(Collected data)
* * * * *
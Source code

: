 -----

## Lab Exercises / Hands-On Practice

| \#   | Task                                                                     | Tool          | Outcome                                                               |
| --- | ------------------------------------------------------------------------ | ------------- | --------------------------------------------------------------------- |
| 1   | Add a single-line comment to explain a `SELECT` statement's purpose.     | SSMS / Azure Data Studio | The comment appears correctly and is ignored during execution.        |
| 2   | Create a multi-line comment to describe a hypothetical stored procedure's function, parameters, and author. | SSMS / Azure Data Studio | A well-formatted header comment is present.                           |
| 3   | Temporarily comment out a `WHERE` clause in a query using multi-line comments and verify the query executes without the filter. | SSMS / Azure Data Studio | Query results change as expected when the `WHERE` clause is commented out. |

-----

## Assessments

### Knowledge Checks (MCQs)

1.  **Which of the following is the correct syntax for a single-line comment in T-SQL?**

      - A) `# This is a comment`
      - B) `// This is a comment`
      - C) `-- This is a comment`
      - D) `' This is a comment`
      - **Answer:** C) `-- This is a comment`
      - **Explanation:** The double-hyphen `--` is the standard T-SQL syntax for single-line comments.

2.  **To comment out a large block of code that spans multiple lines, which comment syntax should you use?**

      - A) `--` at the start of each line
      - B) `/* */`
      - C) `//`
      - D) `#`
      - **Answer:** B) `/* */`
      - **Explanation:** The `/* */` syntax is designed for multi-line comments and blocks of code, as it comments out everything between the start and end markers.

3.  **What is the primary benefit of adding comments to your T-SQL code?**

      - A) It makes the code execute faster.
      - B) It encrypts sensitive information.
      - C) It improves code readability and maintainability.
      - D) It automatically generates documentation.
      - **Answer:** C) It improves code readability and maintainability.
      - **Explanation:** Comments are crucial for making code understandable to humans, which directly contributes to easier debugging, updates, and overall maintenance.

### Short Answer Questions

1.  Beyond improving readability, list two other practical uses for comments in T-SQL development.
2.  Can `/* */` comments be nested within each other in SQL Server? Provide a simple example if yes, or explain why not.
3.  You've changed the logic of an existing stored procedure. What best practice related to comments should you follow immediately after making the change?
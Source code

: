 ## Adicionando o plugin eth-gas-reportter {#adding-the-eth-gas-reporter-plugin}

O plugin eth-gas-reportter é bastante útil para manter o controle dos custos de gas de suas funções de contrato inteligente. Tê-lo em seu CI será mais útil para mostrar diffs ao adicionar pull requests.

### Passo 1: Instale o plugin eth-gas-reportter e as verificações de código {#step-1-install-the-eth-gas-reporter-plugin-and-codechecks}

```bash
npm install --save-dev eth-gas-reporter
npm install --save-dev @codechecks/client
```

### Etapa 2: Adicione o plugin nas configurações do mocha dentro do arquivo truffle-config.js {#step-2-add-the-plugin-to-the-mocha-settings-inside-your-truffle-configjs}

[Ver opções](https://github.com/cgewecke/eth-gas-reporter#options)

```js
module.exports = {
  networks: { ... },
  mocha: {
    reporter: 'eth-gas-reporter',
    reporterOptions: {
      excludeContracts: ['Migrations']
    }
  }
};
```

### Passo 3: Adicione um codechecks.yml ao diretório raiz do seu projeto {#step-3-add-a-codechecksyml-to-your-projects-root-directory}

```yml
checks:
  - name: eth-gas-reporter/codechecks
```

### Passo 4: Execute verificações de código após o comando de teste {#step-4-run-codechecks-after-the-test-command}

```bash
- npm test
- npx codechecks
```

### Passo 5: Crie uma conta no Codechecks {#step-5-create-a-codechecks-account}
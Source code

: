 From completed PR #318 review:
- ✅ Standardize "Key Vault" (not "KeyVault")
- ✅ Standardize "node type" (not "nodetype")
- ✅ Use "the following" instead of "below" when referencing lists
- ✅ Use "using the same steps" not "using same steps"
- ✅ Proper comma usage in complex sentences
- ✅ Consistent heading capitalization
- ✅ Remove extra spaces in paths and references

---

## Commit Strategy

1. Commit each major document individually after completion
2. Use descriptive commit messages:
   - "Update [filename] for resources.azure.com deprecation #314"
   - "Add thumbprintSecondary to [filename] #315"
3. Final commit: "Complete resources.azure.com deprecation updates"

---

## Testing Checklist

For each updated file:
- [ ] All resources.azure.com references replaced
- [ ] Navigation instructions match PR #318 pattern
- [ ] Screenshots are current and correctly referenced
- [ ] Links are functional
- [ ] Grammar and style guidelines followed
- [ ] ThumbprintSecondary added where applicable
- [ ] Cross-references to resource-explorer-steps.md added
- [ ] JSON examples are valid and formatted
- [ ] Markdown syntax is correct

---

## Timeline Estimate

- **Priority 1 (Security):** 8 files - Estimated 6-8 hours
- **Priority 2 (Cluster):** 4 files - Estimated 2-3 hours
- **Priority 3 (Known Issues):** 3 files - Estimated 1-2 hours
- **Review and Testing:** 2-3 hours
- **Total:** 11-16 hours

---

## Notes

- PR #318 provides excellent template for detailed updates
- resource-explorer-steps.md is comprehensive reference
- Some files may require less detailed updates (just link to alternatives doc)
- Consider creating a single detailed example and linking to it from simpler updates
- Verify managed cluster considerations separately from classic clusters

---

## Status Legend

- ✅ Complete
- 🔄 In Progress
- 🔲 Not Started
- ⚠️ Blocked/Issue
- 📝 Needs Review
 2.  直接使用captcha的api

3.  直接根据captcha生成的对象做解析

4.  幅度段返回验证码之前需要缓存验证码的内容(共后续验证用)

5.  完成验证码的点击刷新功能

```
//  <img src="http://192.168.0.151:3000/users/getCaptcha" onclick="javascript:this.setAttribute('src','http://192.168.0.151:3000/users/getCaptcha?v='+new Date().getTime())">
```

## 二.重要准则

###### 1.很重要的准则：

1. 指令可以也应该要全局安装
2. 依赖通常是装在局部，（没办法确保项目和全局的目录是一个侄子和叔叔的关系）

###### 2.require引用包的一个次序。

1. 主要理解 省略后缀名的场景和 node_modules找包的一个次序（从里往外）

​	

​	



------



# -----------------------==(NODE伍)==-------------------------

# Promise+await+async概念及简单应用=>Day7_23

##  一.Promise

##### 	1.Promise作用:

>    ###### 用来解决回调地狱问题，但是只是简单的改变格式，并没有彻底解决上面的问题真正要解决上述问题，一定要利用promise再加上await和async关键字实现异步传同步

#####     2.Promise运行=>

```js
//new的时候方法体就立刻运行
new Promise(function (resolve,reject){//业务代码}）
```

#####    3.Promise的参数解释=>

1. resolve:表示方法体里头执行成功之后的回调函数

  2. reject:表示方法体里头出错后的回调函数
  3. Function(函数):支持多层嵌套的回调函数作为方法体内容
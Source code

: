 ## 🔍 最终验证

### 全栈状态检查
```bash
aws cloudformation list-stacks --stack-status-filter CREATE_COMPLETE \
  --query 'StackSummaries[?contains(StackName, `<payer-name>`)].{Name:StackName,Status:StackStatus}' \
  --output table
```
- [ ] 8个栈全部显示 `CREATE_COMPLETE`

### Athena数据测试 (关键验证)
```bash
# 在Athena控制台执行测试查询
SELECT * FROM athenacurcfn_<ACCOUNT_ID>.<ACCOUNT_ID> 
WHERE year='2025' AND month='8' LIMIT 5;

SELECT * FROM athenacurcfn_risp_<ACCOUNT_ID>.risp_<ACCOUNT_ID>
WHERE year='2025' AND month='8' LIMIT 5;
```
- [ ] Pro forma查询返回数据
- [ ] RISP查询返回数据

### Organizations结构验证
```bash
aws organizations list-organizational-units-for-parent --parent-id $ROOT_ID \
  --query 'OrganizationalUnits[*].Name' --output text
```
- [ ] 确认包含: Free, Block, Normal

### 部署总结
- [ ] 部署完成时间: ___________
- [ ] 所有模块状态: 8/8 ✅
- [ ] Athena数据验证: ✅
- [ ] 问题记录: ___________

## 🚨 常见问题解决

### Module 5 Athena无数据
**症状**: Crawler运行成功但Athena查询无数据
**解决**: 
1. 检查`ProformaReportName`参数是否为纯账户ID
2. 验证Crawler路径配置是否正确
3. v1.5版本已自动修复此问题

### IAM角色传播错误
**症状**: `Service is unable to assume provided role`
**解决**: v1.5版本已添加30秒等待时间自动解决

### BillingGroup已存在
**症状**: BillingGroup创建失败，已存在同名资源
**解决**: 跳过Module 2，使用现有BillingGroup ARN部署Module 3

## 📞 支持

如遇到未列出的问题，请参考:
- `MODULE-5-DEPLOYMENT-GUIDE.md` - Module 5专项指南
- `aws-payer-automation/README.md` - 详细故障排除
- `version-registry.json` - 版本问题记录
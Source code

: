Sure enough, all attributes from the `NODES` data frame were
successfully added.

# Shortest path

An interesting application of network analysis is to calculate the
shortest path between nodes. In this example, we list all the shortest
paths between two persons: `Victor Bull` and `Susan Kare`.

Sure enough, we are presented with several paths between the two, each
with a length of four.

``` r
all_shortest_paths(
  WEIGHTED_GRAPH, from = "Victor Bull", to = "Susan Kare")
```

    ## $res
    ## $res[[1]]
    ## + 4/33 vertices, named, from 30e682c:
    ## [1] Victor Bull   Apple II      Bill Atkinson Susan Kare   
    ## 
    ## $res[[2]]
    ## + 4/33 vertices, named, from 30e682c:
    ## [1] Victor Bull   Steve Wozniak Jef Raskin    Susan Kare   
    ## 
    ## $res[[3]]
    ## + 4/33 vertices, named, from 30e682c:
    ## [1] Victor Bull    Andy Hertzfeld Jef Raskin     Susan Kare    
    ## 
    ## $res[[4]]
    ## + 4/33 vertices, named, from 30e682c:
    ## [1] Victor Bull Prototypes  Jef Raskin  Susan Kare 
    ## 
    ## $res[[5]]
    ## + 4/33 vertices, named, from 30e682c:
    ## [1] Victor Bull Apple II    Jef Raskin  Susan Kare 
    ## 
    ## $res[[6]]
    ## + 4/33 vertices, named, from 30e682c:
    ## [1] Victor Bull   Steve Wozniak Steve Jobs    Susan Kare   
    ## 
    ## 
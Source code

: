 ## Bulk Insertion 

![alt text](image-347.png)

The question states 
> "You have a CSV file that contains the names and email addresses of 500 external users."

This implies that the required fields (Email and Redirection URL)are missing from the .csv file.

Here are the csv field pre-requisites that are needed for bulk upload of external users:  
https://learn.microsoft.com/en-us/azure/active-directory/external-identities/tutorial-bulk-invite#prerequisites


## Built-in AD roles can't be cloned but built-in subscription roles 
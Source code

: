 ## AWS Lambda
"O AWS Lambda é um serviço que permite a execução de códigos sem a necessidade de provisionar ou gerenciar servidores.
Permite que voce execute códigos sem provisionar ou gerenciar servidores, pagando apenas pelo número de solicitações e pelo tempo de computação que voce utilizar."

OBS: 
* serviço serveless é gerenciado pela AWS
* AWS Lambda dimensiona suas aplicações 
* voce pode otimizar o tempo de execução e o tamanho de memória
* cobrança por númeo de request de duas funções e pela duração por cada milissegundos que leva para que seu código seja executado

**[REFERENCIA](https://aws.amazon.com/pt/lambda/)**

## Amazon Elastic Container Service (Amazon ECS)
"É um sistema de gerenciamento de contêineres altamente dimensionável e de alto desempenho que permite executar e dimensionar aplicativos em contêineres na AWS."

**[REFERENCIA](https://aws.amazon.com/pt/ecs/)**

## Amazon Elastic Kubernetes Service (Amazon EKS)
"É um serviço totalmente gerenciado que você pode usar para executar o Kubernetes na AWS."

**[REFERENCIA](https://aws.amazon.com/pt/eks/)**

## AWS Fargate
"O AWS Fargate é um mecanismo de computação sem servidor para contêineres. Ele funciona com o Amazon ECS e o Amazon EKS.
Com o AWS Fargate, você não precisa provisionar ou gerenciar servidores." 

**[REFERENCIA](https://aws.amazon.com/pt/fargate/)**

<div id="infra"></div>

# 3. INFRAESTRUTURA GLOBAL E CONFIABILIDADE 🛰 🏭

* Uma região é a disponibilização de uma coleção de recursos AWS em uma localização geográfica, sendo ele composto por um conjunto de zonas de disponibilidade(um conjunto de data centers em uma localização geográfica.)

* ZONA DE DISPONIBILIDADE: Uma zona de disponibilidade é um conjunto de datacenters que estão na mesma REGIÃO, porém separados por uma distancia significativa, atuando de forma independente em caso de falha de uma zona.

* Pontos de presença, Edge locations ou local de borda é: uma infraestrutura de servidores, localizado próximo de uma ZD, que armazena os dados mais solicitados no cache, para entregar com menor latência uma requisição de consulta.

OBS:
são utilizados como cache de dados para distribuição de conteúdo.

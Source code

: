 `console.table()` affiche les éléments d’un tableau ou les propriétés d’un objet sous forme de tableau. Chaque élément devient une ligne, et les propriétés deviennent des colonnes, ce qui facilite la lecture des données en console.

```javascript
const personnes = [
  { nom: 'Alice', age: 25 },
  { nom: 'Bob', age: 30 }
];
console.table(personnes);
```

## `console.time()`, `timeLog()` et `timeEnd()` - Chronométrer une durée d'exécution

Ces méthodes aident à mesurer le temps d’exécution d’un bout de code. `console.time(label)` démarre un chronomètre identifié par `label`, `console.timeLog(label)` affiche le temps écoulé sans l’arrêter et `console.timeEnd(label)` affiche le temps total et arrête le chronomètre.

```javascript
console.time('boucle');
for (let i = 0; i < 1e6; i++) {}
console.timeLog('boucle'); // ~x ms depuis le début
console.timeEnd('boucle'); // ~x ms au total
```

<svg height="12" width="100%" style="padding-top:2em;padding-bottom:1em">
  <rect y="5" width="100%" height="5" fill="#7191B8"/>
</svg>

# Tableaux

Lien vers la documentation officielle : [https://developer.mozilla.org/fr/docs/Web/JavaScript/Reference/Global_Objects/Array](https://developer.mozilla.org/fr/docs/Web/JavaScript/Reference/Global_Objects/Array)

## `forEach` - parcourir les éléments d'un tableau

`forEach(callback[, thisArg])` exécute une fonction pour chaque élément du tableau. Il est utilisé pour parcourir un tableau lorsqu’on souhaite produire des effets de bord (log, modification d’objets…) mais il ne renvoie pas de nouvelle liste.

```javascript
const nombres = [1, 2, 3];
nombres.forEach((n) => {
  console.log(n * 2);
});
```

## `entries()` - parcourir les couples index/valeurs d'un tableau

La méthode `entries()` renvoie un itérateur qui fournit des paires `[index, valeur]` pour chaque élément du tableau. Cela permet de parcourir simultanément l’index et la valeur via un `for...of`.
* * * * *
Exercise requirements: Could you copy exactly the lines from the first line of the records above through the line containing "### Knowledge Checks (MCQs)", both included, and nothing else?

Answer box:
Source code

: -----

## Lab Exercises / Hands-On Practice

| \#   | Task                                                                     | Tool          | Outcome                                                               |
| --- | ------------------------------------------------------------------------ | ------------- | --------------------------------------------------------------------- |
| 1   | Add a single-line comment to explain a `SELECT` statement's purpose.     | SSMS / Azure Data Studio | The comment appears correctly and is ignored during execution.        |
| 2   | Create a multi-line comment to describe a hypothetical stored procedure's function, parameters, and author. | SSMS / Azure Data Studio | A well-formatted header comment is present.                           |
| 3   | Temporarily comment out a `WHERE` clause in a query using multi-line comments and verify the query executes without the filter. | SSMS / Azure Data Studio | Query results change as expected when the `WHERE` clause is commented out. |

-----

## Assessments

### Knowledge Checks (MCQs)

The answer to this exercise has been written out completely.